- Episode no.: Season 1 Episode 3
- Directed by: Simon Cellan Jones
- Written by: Neil Jordan
- Original air date: April 10, 2011

Guest appearances
- Elyes Gabel as Prince Djem; Augustus Prew as Prince Alfonso; Peter Sullivan as Cardinal Ascanio Sforza; Ronan Vibert as Giovanni Sforza; Gina McKee as Caterina Sforza; Joseph M. Kelly as King Ferrante; Jalaal Hartley as Pinturicchio; Laszlo Konter as Cardinal Colonna;

Episode chronology
| ← Previous "The Assassin" | Next → "Lucrezia's Wedding" |

= The Moor (The Borgias) =

"The Moor" is the third episode of the Showtime-Bravo! series The Borgias.
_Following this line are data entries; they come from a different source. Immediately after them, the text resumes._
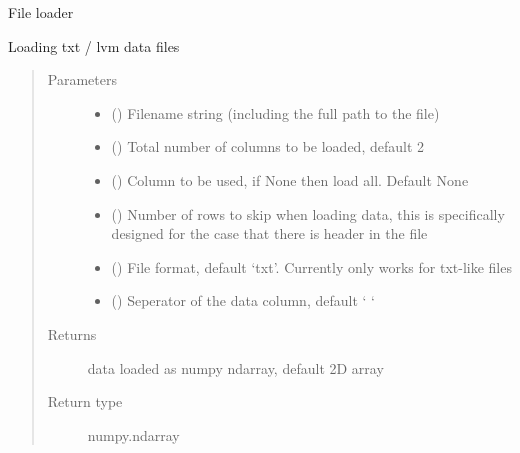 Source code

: \documentclass[letterpaper,10pt,english]{sphinxmanual}
\begin{document}
\begin{fulllineitems}
\label{\detokenize{scibeam.core:scibeam.core.common.loadFile}}
File loader

Loading txt / lvm data files
\begin{quote}\begin{description}
\item[{Parameters}] \leavevmode\begin{itemize}
\item {} 
 () \textendash{} Filename string (including the full path to the file)

\item {} 
 () \textendash{} Total number of columns to be loaded, default 2

\item {} 
 () \textendash{} Column to be used, if None then load all. Default None

\item {} 
 () \textendash{} Number of rows to skip when loading data, this is specifically designed
for the case that there is header in the file

\item {} 
 () \textendash{} File format, default ‘txt’.
Currently only works for txt-like files

\item {} 
 () \textendash{} Seperator of the data column, default ‘ ‘

\end{itemize}

\item[{Returns}] \leavevmode
data loaded as numpy ndarray, default 2D array

\item[{Return type}] \leavevmode
numpy.ndarray


\end{description}
\end{quote}
\end{fulllineitems}
\end{document}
It was written by series creator Neil Jordan and directed by Simon Cellan Jones. It originally aired on April 10, 2011.

The episode deals with Cardinal della Rovere's having fled to the Kingdom of Naples in fear for his life, and in search of support for his plot to depose the Pope. In Rome, the Pope attempts to find a suitable husband for Lucrezia, and takes in a Prince from Constantinople.

==Plot==
Cardinal Giuliano della Rovere (Colm Feore) arrives in Naples and is given an audience with King Ferrante (Joseph M. Kelly) and Prince Alfonso (Augustus Prew). When the Pope (Jeremy Irons) learns of his arrival in Naples, he asks his son Cesare (François Arnaud) if he knows of someone who could kill the Cardinal. della Rovere and Alfonso discuss deposing the Pope, with della Rovere offering to recognize the independence of Naples (from the claims of Spain and France), should he be elected Pope when Alexander is deposed. Alfonso is not convinced, as he believes Naples is already a proven free kingdom. He takes della Rovere to a dining room, where King Ferrante had his enemies stuffed and put on display, as a warning to anyone who would cross him.

Meanwhile, in Rome, the Pope discusses the Vatican's financial woes with his sons Cesare and Juan (David Oakes). He suggests taking in the marranos, which have recently been exiled from Spain by Queen Isabella, at a high price. While emptying della Rovere's estate, Cesare meets with Micheletto (Sean Harris) and tells him to travel to Naples to assassinate the Cardinal. When Micheletto arrives in Naples, he hides in the dining room among King Ferrante's stuffed enemies until night falls, but before reaching della Rovere's room, he sees two guards posted outside and retreats. Reforming his plan, he attempts to kill della Rovere at a sulphur bath, but is discovered by the Cardinal, recognizing Micheletto's badly scarred back. In Rome, the Pope introduces his 13 new Cardinals in a ceremony at the Vatican. Micheletto barely escapes the baths, and della Rovere is expelled from Naples by Alfonso.

The Pope consults Giulia Farnese (Lotte Verbeek) and Cesare on a request from the Sultan of Constantinople to house his half brother, Prince Cem (Elyes Gabel), for 40,000 ducats a year. In dire need of finances, they decide to accept Djem, even though he is a Muslim. When Djem arrives, he instantly develops a friendship with Lucrezia (Holliday Grainger) and Juan, whom he calls his "Christian brother". While Juan and Lucrezia entertain Djem, the Pope and Cesare begin the search for a husband for Lucrezia. While they have received offers from all over Christendom, the Pope and Cesare agree that to sustain the papacy, her husband must be Italian. While watching Djem and Juan practice swordplay, the Pope reveals to Cesare that the Sultan offered him 400,000 ducats if Djem were to die while in their care. The Pope meets with representatives for several suitors of Lucrezia, but during the meetings, he sees Lucrezia dancing with Djem. He decides that she will be married to Giovanni Sforza (Ronan Vibert), to secure a union with Milan, and to ensure that della Rovere is turned away from Milan on his road to France.

Juan comes to Cesare, in search of Micheletto's services. Cesare quickly deduces that the Pope intends to kill Djem and use the money from the Sultan to pay Lucrezia's dowry. He refuses Juan's request, knowing that Lucrezia loves Djem and would miss him at her wedding. Juan, now unable to use Micheletto, plots with a cook to poison Djem's tea with cantarella. During a small gathering the following day, Djem drinks the poisoned tea, and quickly falls ill, but does not die as Juan expected. After consulting Micheletto, who tells them Djem will be in agony for weeks, Cesare makes Juan finish what he started. Juan enters Djem's room and smothers him with a pillow.

==Reception==
===Ratings===
"The Moor" was watched by 680,000 viewers during its first airing, a drop of almost 400,000 viewers from the week prior.